Companies kept adding to payrolls in August while measures of slack in the labor market were little changed, signaling steady hiring in the face of lackluster global growth.
Payrolls climbed by 151,000 last month following a 275,000 gain in July that was larger than previously estimated, a Labor Department report showed Friday in Washington. The median forecast in a Bloomberg survey called for 180,000. The jobless rate and labor participation rate held steady, while wage gains moderated.

The August figure is consistent with a simmering-down of payrolls growth so far this year as the economy slogs through a period of weak investment and some companies have difficulty finding workers. Federal Reserve officials will have to weigh the jobs data as they decide whether to raise the benchmark interest rate for the first time in 2016.

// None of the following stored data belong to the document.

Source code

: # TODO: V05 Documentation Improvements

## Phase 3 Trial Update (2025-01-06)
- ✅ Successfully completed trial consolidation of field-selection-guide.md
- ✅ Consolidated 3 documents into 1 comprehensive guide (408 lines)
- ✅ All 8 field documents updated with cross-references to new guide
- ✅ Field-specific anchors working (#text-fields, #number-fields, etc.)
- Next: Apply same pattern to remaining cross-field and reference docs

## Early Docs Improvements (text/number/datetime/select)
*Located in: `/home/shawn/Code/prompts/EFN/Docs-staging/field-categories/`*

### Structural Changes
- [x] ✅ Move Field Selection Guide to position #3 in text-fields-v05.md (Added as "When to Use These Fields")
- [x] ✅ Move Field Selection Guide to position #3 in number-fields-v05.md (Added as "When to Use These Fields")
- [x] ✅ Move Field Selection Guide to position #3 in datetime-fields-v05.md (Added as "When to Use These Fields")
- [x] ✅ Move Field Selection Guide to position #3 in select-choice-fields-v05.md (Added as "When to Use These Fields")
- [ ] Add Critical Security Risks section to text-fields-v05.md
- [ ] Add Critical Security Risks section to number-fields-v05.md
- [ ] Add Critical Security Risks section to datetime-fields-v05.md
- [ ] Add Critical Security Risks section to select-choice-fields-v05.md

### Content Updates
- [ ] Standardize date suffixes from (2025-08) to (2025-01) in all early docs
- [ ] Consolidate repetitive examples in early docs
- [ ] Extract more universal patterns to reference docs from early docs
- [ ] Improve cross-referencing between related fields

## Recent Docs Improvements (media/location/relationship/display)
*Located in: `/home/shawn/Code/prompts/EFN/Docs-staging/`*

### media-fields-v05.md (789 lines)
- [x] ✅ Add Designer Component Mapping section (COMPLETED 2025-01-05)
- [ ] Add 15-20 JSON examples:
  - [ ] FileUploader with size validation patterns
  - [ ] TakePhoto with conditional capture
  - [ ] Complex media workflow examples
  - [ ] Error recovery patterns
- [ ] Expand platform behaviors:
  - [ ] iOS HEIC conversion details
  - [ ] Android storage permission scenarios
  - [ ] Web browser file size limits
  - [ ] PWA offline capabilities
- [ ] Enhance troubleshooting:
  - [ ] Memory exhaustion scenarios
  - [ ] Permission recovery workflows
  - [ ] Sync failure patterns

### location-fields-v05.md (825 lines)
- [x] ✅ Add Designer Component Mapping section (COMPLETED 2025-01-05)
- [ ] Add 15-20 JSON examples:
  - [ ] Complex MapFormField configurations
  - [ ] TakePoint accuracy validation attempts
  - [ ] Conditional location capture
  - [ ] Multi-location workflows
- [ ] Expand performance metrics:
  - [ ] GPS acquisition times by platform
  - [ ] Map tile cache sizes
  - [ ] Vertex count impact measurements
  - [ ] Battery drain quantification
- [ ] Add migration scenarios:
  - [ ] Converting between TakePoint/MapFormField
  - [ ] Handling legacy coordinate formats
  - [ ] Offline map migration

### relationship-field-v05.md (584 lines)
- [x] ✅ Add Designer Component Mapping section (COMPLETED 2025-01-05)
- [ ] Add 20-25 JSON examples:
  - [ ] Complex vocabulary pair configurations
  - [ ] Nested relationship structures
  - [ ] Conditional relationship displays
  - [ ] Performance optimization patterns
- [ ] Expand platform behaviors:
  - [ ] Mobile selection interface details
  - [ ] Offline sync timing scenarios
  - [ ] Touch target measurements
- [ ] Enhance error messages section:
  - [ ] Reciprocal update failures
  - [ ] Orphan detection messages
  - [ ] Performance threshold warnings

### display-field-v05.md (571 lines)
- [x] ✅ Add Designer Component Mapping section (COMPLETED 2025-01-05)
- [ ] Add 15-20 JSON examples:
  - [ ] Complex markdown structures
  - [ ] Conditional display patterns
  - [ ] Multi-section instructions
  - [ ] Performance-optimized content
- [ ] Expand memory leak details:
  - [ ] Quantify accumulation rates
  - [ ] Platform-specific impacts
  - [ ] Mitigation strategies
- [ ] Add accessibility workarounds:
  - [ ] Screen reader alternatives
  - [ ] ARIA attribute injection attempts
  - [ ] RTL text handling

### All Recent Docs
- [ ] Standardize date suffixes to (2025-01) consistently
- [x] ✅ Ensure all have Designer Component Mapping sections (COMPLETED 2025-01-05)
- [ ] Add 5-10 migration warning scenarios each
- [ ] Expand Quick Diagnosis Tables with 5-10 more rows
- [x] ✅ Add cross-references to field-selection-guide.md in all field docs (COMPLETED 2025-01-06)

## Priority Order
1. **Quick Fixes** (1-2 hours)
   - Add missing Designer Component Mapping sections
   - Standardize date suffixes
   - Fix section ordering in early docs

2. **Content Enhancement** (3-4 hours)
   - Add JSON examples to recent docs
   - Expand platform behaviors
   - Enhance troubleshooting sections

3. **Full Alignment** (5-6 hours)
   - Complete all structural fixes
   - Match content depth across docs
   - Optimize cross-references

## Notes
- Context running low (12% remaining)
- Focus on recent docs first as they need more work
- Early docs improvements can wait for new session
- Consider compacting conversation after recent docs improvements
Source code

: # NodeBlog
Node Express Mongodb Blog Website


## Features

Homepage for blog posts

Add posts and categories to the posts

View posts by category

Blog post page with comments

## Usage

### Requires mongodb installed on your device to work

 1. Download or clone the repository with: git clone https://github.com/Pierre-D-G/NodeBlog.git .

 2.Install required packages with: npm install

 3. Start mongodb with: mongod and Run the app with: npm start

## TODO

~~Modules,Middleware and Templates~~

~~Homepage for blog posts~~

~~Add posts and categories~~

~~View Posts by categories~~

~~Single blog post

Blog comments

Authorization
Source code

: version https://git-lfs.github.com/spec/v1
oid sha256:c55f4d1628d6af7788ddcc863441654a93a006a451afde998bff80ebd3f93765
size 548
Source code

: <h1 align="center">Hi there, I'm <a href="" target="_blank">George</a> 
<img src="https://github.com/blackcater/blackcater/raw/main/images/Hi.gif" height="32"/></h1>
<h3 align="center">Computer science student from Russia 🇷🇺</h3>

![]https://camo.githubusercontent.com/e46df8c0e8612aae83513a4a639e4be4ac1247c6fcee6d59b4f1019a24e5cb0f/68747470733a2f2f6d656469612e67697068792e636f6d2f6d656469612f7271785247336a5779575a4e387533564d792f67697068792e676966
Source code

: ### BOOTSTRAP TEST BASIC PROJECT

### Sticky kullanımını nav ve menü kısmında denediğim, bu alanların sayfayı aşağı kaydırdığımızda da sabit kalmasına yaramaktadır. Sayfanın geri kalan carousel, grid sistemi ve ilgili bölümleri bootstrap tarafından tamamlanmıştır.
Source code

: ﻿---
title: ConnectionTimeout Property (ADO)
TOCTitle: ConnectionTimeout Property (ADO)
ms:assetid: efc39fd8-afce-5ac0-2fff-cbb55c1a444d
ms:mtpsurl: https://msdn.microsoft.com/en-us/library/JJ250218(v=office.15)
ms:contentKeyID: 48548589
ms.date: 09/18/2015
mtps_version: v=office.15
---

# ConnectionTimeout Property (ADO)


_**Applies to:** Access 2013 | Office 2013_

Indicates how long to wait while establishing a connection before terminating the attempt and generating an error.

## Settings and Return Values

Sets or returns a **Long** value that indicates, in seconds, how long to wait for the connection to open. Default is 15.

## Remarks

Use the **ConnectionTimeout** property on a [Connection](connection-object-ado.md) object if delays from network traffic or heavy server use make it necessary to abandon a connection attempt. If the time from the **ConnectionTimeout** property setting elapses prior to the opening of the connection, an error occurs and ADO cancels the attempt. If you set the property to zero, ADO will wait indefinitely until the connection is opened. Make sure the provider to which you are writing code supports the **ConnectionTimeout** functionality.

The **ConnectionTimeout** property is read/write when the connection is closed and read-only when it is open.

“This expansion is getting long in the tooth, so it shouldn’t be too surprising that trend job growth would begin to moderate,” Ryan Sweet, a senior economist at Moody’s Analytics Inc. in West Chester, Pennsylvania, said before the report.
The 89 estimates in the Bloomberg survey ranged from gains of 92,000 to 255,000 after a previously reported 255,000 July increase. Revisions subtracted a net 1,000 jobs from overall payrolls in the previous two months, as June’s increase was cut to 271,000 from 292,000.